▶ _Work instructions_
Go through the records below and copy out every line that contains the word "then".

Start of Records for this task

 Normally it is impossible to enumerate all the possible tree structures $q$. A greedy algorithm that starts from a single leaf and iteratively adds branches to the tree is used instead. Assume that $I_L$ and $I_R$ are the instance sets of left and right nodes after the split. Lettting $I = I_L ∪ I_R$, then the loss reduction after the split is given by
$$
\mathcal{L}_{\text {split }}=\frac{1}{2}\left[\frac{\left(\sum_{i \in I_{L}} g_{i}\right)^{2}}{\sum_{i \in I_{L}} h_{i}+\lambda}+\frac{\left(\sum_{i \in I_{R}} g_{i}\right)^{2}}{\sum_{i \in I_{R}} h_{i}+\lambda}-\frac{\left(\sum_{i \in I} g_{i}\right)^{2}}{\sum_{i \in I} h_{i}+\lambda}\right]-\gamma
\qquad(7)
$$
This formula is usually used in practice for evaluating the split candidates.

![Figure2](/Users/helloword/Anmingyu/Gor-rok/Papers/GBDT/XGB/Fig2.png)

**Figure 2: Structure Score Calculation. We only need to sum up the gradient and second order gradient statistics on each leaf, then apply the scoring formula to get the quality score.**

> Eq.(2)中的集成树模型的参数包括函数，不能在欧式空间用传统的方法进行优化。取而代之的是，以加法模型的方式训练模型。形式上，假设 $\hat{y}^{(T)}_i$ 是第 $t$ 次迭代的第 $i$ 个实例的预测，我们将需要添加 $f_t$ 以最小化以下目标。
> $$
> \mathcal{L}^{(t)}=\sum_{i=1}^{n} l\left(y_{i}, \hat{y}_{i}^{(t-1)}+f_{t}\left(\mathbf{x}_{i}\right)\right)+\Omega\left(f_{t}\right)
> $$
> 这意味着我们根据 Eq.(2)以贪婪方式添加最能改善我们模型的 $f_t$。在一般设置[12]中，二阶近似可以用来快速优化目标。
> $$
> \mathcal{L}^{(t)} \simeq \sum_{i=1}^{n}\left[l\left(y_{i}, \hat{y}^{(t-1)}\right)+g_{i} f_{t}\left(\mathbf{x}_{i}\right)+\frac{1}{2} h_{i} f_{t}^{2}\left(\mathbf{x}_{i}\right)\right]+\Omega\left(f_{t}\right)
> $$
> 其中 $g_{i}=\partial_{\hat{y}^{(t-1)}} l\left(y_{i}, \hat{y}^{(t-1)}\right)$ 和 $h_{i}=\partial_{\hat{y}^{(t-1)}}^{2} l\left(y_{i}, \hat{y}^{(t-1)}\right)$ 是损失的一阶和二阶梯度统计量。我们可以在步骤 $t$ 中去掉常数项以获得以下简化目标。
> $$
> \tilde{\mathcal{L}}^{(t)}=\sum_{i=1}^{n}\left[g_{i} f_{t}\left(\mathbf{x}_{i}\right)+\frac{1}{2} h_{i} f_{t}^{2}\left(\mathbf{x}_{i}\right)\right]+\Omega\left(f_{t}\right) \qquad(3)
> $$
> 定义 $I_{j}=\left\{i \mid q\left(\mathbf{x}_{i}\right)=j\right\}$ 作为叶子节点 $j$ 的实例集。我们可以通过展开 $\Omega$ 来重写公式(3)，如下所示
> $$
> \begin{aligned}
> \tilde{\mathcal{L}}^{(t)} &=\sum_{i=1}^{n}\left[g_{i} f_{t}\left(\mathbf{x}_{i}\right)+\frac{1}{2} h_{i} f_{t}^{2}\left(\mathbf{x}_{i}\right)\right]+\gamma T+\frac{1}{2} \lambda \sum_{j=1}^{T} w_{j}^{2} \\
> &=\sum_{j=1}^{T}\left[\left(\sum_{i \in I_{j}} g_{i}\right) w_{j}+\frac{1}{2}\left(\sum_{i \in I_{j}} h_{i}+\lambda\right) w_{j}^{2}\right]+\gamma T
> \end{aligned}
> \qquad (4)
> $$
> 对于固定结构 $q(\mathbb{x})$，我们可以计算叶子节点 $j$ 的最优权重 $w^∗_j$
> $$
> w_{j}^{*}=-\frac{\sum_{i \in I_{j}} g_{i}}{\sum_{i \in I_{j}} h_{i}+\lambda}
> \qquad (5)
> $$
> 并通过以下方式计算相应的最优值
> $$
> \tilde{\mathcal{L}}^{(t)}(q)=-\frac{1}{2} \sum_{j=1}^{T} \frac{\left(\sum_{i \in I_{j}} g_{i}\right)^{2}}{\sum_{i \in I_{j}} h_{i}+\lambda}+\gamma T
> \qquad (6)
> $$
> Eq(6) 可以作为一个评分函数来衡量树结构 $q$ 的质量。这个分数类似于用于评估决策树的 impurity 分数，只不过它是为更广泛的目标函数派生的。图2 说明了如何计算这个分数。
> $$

End of Records for this task

▶ _Response to the exercise_
 Normally it is impossible to enumerate all the possible tree structures $q$. A greedy algorithm that starts from a single leaf and iteratively adds branches to the tree is used instead. Assume that $I_L$ and $I_R$ are the instance sets of left and right nodes after the split. Lettting $I = I_L ∪ I_R$, then the loss reduction after the split is given by
**Figure 2: Structure Score Calculation. We only need to sum up the gradient and second order gradient statistics on each leaf, then apply the scoring formula to get the quality score.**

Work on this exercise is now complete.